As she massaged your temples, the lead would tell the story of your life. She would talk about the man you had married (it always happened to be the guy you currently had a crush on), how many children you had, the job you had (and were a huge success at!), the big adventures you’d gone on, and then whatever tragedy or inevitable conclusion had come to your life.

Then, all the girls would chant light as a feather, stiff as a board; light as a feather, stiff as a board over and over while they pretended the body had become so weightless that all the girls were able to lift her with just two fingers underneath. In fact, a nine-year-old is just not that heavy, and when you distribute the weight between six or seven others, it’s pretty easy math.

This was a friend’s 17th birthday party. We were too old to play “Light as a Feather, Stiff As a Board” by then. Plus the stench of perms made no one want to be close to anyone else’s head.

When I’m 97 years old, I will still vividly remember that feeling of lying on a sleeping bag atop a 1980s-era shag carpet, eyes closed, trying not to giggle, as someone massaged my temples and gave me the gift of my story. The hair on the back of my neck would begin to stand up and my skin would tingle with the feeling of being truly witnessed, not just by who I was in that moment, but in the projection of what my friends might want for me.

I never really appreciated back then that we were playing a storytelling game! Much less that it was a bit like the manifesting stories I do with people today.

Recently, I had the great pleasure to perform at an event called StoryCon, hosted at the Decatur Library by one of our community’s most indefatigable story champions, David Russell. The format, created by Second City, is called the Harold. Basically, a storyteller gets up and tells a true story from her own life (my stock-in-trade), then improv actors take that story and riff off it. They come up with ever-evolving sketches inspired by what they’ve just seen.

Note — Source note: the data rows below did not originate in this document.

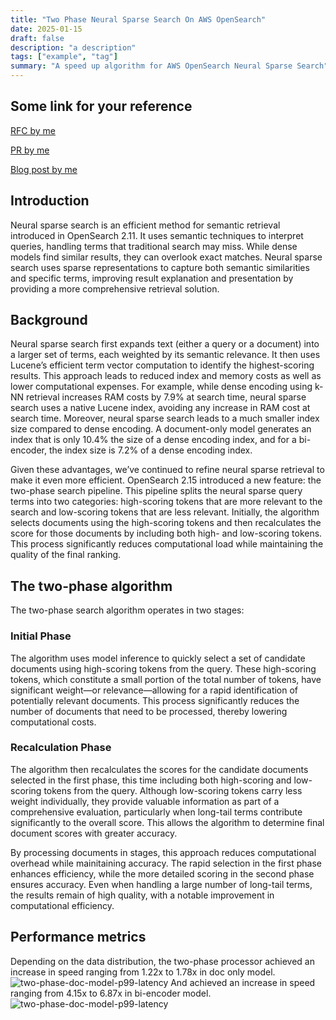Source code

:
 ```yaml
---
title: "Two Phase Neural Sparse Search On AWS OpenSearch"
date: 2025-01-15
draft: false
description: "a description"
tags: ["example", "tag"]
summary: "A speed up algorithm for AWS OpenSearch Neural Sparse Search"
---
```


## Some link for your reference
[RFC by me](https://github.com/opensearch-project/neural-search/issues/646)

[PR by me](https://github.com/opensearch-project/neural-search/pull/695/files)

[Blog post by me](https://opensearch.org/blog/Introducing-a-neural-sparse-two-phase-algorithm/)


## Introduction
Neural sparse search is an efficient method for semantic retrieval introduced in OpenSearch 2.11. It uses semantic techniques to interpret queries, handling terms that traditional search may miss. While dense models find similar results, they can overlook exact matches. Neural sparse search uses sparse representations to capture both semantic similarities and specific terms, improving result explanation and presentation by providing a more comprehensive retrieval solution.

## Background
Neural sparse search first expands text (either a query or a document) into a larger set of terms, each weighted by its semantic relevance. It then uses Lucene’s efficient term vector computation to identify the highest-scoring results. This approach leads to reduced index and memory costs as well as lower computational expenses. For example, while dense encoding using k-NN retrieval increases RAM costs by 7.9% at search time, neural sparse search uses a native Lucene index, avoiding any increase in RAM cost at search time. Moreover, neural sparse search leads to a much smaller index size compared to dense encoding. A document-only model generates an index that is only 10.4% the size of a dense encoding index, and for a bi-encoder, the index size is 7.2% of a dense encoding index.


Given these advantages, we’ve continued to refine neural sparse retrieval to make it even more efficient. OpenSearch 2.15 introduced a new feature: the two-phase search pipeline. This pipeline splits the neural sparse query terms into two categories: high-scoring tokens that are more relevant to the search and low-scoring tokens that are less relevant. Initially, the algorithm selects documents using the high-scoring tokens and then recalculates the score for those documents by including both high- and low-scoring tokens. This process significantly reduces computational load while maintaining the quality of the final ranking.

## The two-phase algorithm
The two-phase search algorithm operates in two stages:

### Initial Phase
The algorithm uses model inference to quickly select a set of candidate documents using high-scoring tokens from the query. These high-scoring tokens, which constitute a small portion of the total number of tokens, have significant weight—or relevance—allowing for a rapid identification of potentially relevant documents. This process significantly reduces the number of documents that need to be processed, thereby lowering computational costs.

### Recalculation Phase
The algorithm then recalculates the scores for the candidate documents selected in the first phase, this time including both high-scoring and low-scoring tokens from the query. Although low-scoring tokens carry less weight individually, they provide valuable information as part of a comprehensive evaluation, particularly when long-tail terms contribute significantly to the overall score. This allows the algorithm to determine final document scores with greater accuracy.

By processing documents in stages, this approach reduces computational overhead while mainitaining accuracy. The rapid selection in the first phase enhances efficiency, while the more detailed scoring in the second phase ensures accuracy. Even when handling a large number of long-tail terms, the results remain of high quality, with a notable improvement in computational efficiency.

## Performance metrics
Depending on the data distribution, the two-phase processor achieved an increase in speed ranging from 1.22x to 1.78x in doc only model.
![two-phase-doc-model-p99-latency](https://opensearch.org/assets/media/blog-images/2024-08-07-Introducing-a-neural-sparse-two-phase-algorithm/two-phase-doc-model-p99-latency.jpg)
And achieved an increase in speed ranging from 4.15x to 6.87x in bi-encoder model.
![two-phase-doc-model-p99-latency](https://opensearch.org/assets/media/blog-images/2024-08-07-Introducing-a-neural-sparse-two-phase-algorithm/two-phase-doc-model-p99-latency.jpg)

I had told a story about an arch nemesis from childhood, Meghan*. The improv actors created a convention of Meghans who were gathered to ruin the lives of women the world over. What would their strategies be today? My story was also about unrequited love (because 67% of my stories are); they portrayed that guy getting his true comeuppance.

Watching improv actors take my lived experience and turn it into various scenarios, my life fractured into surreal possibilities and alternative universes. It was not unlike playing Light as a Feather, Stiff as a Board. As I sat there, laughing so hard, the hair on the back of my neck began to stand up, my skin tingled. I knew it was for everyone else’s entertainment, but on the inside, I realized I was feeling accepted and heard in a whole new way.

Today, my wish for for you is that you know that feeling of being truly witnessed, in ways big and small. If not, send me a note and tell me a story. I’ll listen.

*Name changed to protect the arch nemeses of the world while they have their secret convention.